Görüşmelerle ilgili hassasiyetler nedeniyle adının açıklanmasını istemeyen üst düzey bir Arap yetkili MEE'ye yaptığı açıklamada görüşmelerin Biden yönetimindeki yetkilileri böldüğünü ifade etti.

Bu arada, söz konusu görüşmeler sorulduğunda bir Trump geçiş dönemi yetkilisi Biden yönetimini kötüledi.

Pazar günü Şam'daki Emevi Camii'nde coşkulu bir zafer konuşması yapan 42 yaşındaki Cevlani'nin, 54 yıllık Esed ailesi iktidarının ardından Suriye'nin geçiş sürecinde kilit bir rol oynaması bekleniyor.

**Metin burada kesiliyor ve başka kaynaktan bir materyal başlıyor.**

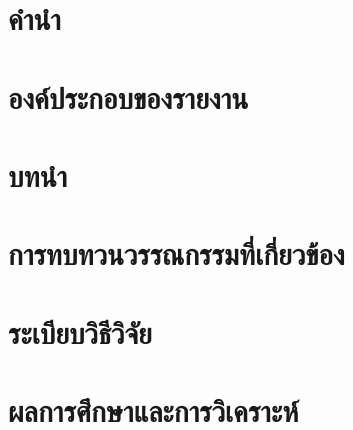 \documentclass[a4paper]{article}
\begin{document}
\setcounter{page}{1}

\section*{คำนำ}

\newpage

\section*{องค์ประกอบของรายงาน}

\newpage

\section{บทนำ} 

\section{การทบทวนวรรณกรรมที่เกี่ยวข้อง} 

\section{ระเบียบวิธีวิจัย}

\section{ผลการศึกษาและการวิเคราะห์}
\end{document}
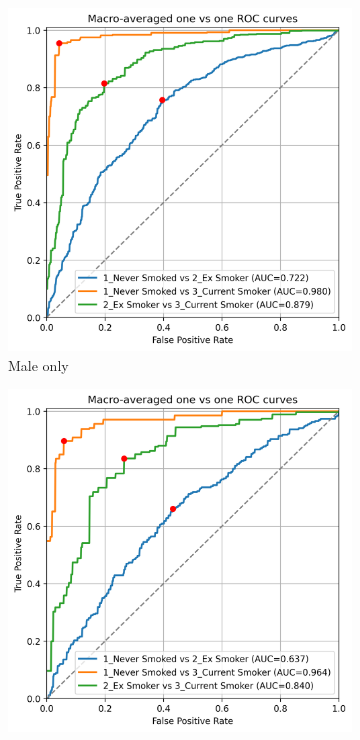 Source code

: \documentclass[draft]{article} %
\begin{document}
\begin{figure}[!p]
    \centering
    \begin{subfigure}{0.42\linewidth}
        \centering
        \includegraphics[width=\linewidth]{cohort2/male_only/test_macro_ovo_roc.png}
        \caption{Male only}
    \end{subfigure}
    \hspace{4mm}
    \begin{subfigure}{0.42\linewidth}
        \centering
        \includegraphics[width=\linewidth]{cohort2/female_only/test_macro_ovo_roc.png}

\end{subfigure}
\end{figure}
\end{document}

Şam'da kendisini destekleyen kalabalığa “Bugün Suriye temizleniyor” diyen Cevlani, “Bu zafer hapishanelerde çürüyen insanların ve mücahitlerin (savaşçıların) zincirlerini kırmasıyla doğdu” diye ekledi.

"Şimdi doğru şeyleri söylüyorum"

Şam'ın düşmesinden birkaç saat sonra konuşan ABD Başkanı Joe Biden, muhaliflerin yönetimi ele geçirmesini “temel bir adalet eylemi” olarak nitelendirdi ancak bunun Orta Doğu için “bir risk ve belirsizlik anı” olduğu uyarısında bulundu.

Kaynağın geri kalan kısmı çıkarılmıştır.